§ **Task item**
Somewhere in the records below is a line containing "اشتري كاميرا". Copy that line and everything after it through the end, unchanged.

§ **Exercise material**
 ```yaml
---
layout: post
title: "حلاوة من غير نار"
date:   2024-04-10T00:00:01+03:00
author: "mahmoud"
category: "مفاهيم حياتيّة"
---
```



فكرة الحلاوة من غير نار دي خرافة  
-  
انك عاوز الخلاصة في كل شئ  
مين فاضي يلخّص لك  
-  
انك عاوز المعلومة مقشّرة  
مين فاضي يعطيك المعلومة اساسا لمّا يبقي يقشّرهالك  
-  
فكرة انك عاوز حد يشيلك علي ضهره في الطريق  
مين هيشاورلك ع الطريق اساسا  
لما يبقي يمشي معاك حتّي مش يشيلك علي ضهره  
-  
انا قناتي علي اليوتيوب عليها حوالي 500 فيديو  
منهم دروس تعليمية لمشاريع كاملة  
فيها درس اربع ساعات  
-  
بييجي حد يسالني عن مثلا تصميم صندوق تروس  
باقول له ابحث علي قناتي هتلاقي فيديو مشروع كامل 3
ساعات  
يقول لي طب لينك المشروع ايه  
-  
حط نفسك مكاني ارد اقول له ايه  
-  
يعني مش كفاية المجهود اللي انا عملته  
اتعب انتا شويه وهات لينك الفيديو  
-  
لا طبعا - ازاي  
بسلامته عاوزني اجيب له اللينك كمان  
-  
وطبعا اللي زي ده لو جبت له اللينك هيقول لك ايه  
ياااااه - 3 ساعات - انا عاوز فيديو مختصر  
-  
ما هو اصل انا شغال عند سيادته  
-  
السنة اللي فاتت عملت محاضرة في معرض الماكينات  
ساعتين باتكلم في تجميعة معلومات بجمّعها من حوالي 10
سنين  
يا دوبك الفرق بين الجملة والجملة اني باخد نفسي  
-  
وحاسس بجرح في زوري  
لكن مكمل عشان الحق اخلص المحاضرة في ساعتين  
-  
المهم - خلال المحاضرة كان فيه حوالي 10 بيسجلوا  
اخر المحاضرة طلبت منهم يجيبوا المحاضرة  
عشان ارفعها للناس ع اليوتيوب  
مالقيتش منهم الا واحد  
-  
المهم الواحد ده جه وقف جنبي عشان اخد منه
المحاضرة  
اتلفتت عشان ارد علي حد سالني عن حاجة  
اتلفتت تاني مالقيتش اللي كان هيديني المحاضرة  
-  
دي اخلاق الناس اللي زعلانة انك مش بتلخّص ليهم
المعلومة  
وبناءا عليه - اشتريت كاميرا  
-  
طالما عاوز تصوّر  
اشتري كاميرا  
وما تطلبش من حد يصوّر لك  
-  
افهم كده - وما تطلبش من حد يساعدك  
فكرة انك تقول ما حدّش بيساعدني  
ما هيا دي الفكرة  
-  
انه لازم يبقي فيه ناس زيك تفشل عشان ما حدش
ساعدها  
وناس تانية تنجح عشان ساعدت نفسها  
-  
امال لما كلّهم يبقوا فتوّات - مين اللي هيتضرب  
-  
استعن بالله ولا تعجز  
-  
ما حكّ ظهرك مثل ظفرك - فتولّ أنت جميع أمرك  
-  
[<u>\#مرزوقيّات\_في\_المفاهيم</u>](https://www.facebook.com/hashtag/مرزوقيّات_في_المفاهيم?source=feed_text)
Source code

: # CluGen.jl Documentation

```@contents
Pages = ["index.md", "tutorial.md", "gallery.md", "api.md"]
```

§ **Answer space**
اشتري كاميرا  
وما تطلبش من حد يصوّر لك  
-  
افهم كده - وما تطلبش من حد يساعدك  
فكرة انك تقول ما حدّش بيساعدني  
ما هيا دي الفكرة  
-  
انه لازم يبقي فيه ناس زيك تفشل عشان ما حدش
ساعدها  
وناس تانية تنجح عشان ساعدت نفسها  
-  
امال لما كلّهم يبقوا فتوّات - مين اللي هيتضرب  
-  
استعن بالله ولا تعجز  
-  
ما حكّ ظهرك مثل ظفرك - فتولّ أنت جميع أمرك  
-  
[<u>\#مرزوقيّات\_في\_المفاهيم</u>](https://www.facebook.com/hashtag/مرزوقيّات_في_المفاهيم?source=feed_text)
Source code

: # CluGen.jl Documentation

```@contents
Pages = ["index.md", "tutorial.md", "gallery.md", "api.md"]
```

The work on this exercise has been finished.